By Mike Means
OSHBA Executive Officer
Lately it seems the news from the Capitol has all been about the upcoming budget shortfall.
While the Legislature is not in session, interim studies are happening and preparation for the next session is underway.
Some new laws got some attention when passed but, with the effective date of Nov. 1 quickly approaching, it is worth a little review.
OK, here is the biggest. Builders and their subs live in their trucks. Business is done on the fly and that's just the way it is. However, a reminder is worth noting. Starting Nov. 1, the “texting” ban, HB 1965, goes into effect. Essentially it is a $250 fine for the use of a cell phone to send or read data. The good news, insurance cannot be denied if you have a violation. OK, so that isn’t really good news but so-so news.

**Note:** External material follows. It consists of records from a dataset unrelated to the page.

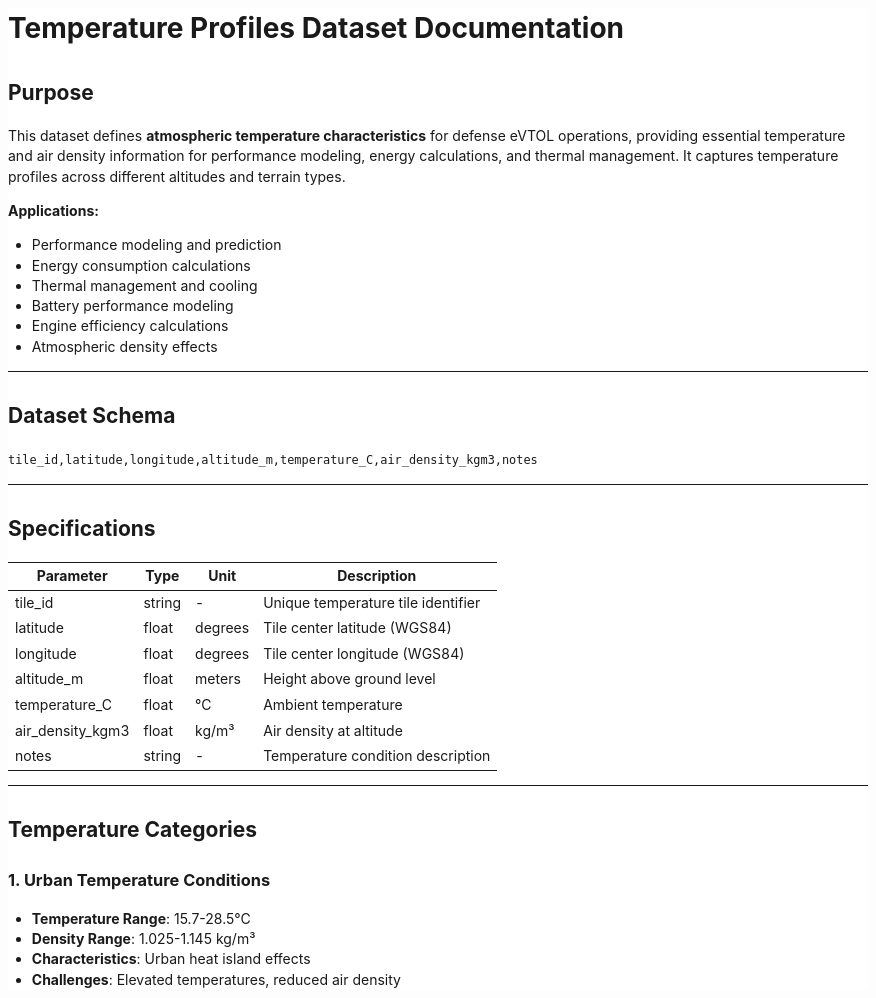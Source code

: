 # Temperature Profiles Dataset Documentation

## Purpose
This dataset defines **atmospheric temperature characteristics** for defense eVTOL operations, providing essential temperature and air density information for performance modeling, energy calculations, and thermal management. It captures temperature profiles across different altitudes and terrain types.

**Applications:**
- Performance modeling and prediction
- Energy consumption calculations
- Thermal management and cooling
- Battery performance modeling
- Engine efficiency calculations
- Atmospheric density effects

---

## Dataset Schema
```
tile_id,latitude,longitude,altitude_m,temperature_C,air_density_kgm3,notes
```

---

## Specifications

| Parameter | Type | Unit | Description |
|-----------|------|------|-------------|
| tile_id | string | - | Unique temperature tile identifier |
| latitude | float | degrees | Tile center latitude (WGS84) |
| longitude | float | degrees | Tile center longitude (WGS84) |
| altitude_m | float | meters | Height above ground level |
| temperature_C | float | °C | Ambient temperature |
| air_density_kgm3 | float | kg/m³ | Air density at altitude |
| notes | string | - | Temperature condition description |

---

## Temperature Categories

### 1. Urban Temperature Conditions
- **Temperature Range**: 15.7-28.5°C
- **Density Range**: 1.025-1.145 kg/m³
- **Characteristics**: Urban heat island effects
- **Challenges**: Elevated temperatures, reduced air density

Another bill affecting those of us on subheadlinethe road a lot is HB 1113. HB1113 extends the requirement to yield the right of way that is typically given to police, fire and ambulance services to ODOT vehicles. This requires drivers to allow ODOT and Turnpike Authority maintenance vehicles, that are properly and lawfully making use of audible signals or flashing lights, to pass them or safely move to the left lane when these vehicles are pulled over.
While this bill doesn’t affect our association members directly, I kept a close eye on this bill because I think religious liberty is at risk in this country. HB1007 protects religious leaders from being forced to perform marriages they disagree with. The bill states any ordained or authorized official is not required to solemnize or recognize any marriage that violates said individual’s conscience or religious beliefs.
Now, I know some of you out there value the lessons in life that can be learned from hard work. HB1903 amends language to state that no child under the age of 16 years old will be permitted to work, except when a child is volunteering at a charity recognized exempt under the Internal Revenue Code of 1986. I guess it will be up to each of us to determine if chores count as “work.”
Upon further reading of the statute though, we may be in luck. Too bad kids, but exempted from the law is work for parents or for a company in which they may have an interest.
It won’t be long before the Legislature will be back in session and writing more laws. My hope is to remind you that not being aware of a new law does not exempt you from it.
Let’s be safe on the road out there.